The demise of CHCA-TV has seemed certain for more than two years — and perhaps even longer if local programming and staffing decisions are any indication.
It may just be incidental that the station, which has operated for more than 50 years under various owners and call letters, was caught in Canwest Global Communications Corp.’s financial maelstrom. In terms of community value, unfortunately, it has long since stopped being essential.
Certainly the media giant’s financial mess has hastened the end of this small-market television station, and the constricted advertising climate in general can’t have helped. Throw in three new radio stations and the market becomes very crowded.
And certainly this market’s close proximity to Edmonton and Calgary made survival difficult for the station.
But CHCA was given no favours by the parent company.

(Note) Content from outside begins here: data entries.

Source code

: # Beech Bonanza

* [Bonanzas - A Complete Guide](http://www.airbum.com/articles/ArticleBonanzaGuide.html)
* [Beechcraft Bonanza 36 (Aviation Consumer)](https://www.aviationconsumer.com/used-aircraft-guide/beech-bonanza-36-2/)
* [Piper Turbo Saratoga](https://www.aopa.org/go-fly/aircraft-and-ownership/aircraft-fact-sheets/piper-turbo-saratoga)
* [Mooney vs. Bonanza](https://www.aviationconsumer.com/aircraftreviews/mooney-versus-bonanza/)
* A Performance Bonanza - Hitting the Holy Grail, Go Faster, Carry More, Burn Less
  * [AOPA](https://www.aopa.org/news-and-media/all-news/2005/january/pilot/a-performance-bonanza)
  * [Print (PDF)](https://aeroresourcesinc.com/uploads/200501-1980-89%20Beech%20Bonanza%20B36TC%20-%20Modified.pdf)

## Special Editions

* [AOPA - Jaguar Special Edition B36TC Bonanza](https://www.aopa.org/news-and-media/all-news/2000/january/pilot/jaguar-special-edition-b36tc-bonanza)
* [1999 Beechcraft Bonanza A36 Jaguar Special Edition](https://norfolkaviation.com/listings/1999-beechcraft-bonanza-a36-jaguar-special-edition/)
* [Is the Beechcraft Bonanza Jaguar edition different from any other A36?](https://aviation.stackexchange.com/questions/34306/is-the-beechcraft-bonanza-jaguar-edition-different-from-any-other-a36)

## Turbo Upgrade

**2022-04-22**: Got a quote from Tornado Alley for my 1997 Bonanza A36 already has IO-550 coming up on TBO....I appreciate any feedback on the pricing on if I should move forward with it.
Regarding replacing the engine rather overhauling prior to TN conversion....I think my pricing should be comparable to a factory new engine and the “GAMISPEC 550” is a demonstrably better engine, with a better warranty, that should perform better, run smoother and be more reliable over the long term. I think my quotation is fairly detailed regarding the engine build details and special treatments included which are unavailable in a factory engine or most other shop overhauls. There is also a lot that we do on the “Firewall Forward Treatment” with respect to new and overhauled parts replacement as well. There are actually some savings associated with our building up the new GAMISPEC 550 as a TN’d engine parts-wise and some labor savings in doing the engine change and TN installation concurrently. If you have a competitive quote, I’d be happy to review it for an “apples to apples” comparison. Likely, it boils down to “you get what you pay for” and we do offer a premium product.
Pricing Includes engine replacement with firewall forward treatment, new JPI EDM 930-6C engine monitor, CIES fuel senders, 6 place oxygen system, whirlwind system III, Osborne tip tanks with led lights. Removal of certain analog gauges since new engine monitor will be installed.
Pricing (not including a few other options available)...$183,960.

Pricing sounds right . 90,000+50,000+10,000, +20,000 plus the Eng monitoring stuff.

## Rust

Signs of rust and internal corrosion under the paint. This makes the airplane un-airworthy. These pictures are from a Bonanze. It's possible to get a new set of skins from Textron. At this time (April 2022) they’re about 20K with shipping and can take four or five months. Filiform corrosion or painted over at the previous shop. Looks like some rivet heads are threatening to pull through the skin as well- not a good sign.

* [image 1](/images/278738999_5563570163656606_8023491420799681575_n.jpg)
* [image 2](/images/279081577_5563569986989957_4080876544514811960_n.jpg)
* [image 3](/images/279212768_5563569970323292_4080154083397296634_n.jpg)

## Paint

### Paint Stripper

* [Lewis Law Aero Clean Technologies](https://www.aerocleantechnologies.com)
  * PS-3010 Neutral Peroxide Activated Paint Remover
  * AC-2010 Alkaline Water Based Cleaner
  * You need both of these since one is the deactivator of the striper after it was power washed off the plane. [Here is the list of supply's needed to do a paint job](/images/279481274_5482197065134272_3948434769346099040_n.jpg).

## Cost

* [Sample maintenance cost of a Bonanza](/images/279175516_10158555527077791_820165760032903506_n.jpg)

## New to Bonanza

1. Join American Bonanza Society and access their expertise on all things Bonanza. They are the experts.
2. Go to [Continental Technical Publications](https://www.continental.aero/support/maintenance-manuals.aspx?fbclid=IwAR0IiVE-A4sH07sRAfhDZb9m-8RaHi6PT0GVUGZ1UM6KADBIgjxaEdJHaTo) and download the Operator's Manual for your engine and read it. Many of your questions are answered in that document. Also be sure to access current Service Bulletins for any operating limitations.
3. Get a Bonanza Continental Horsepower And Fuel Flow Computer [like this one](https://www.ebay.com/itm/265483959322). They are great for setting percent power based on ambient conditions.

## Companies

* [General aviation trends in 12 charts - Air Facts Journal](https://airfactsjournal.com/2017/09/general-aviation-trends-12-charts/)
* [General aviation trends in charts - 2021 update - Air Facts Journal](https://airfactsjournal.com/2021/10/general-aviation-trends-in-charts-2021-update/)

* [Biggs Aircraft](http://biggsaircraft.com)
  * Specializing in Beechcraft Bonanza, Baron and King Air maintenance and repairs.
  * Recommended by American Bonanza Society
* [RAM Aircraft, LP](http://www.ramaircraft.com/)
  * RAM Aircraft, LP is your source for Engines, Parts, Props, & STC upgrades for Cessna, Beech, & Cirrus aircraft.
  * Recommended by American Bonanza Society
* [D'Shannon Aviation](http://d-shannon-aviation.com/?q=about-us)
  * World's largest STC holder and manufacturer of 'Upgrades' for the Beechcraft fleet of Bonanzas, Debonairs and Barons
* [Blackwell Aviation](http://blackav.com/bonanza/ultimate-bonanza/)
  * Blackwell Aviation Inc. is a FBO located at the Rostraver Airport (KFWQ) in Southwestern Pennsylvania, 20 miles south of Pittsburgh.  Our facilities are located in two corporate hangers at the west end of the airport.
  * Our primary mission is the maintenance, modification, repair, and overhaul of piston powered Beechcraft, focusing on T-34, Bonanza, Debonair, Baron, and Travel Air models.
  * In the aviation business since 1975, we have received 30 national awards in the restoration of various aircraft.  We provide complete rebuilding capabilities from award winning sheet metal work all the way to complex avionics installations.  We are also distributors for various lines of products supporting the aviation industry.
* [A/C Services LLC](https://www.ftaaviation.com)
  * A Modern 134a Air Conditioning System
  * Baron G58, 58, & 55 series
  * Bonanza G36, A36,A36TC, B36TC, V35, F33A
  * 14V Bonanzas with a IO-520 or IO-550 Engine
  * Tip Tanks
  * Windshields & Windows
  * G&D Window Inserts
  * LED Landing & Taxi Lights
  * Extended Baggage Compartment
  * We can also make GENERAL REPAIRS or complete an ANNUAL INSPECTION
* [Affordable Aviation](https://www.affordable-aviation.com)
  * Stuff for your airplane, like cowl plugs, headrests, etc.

Canwest Global was once worth more than $2 billion. Eighteen months ago, its value was pegged at $600 million. Now, it has a stock market value of about $7 million. Under massive debt ($4 billion), the Winnipeg-based company could end up filing for bankruptcy protection.
Saddled with questionable business choices and a faulty model, Canwest Global must be desperate to win a battle with cable operators over a fee-for-carriage plan. Broadcasters would be allowed to charge cable operators for their programming under the plan now being examined by the Canadian Radio-television and Telecommunications Commission.
But who could imagine paying a higher cable bill for the kind of programming CHCA-TV was providing?
Earlier this decade, the station and four others were rebranded as the E! network, with a new lineup of trashy entertainment-related programming.
At about the same time, the CRTC gave permission for the E! Red Deer signal to be rebroadcast in Edmonton and Calgary. As a local transmitter in those larger markets, the station could replace American advertising in U.S.-originating programs with its own ads. Management believed the strategy would make the station more attractive to national and regional advertisers. But the Red Deer station couldn’t carry local advertising from Calgary or Edmonton.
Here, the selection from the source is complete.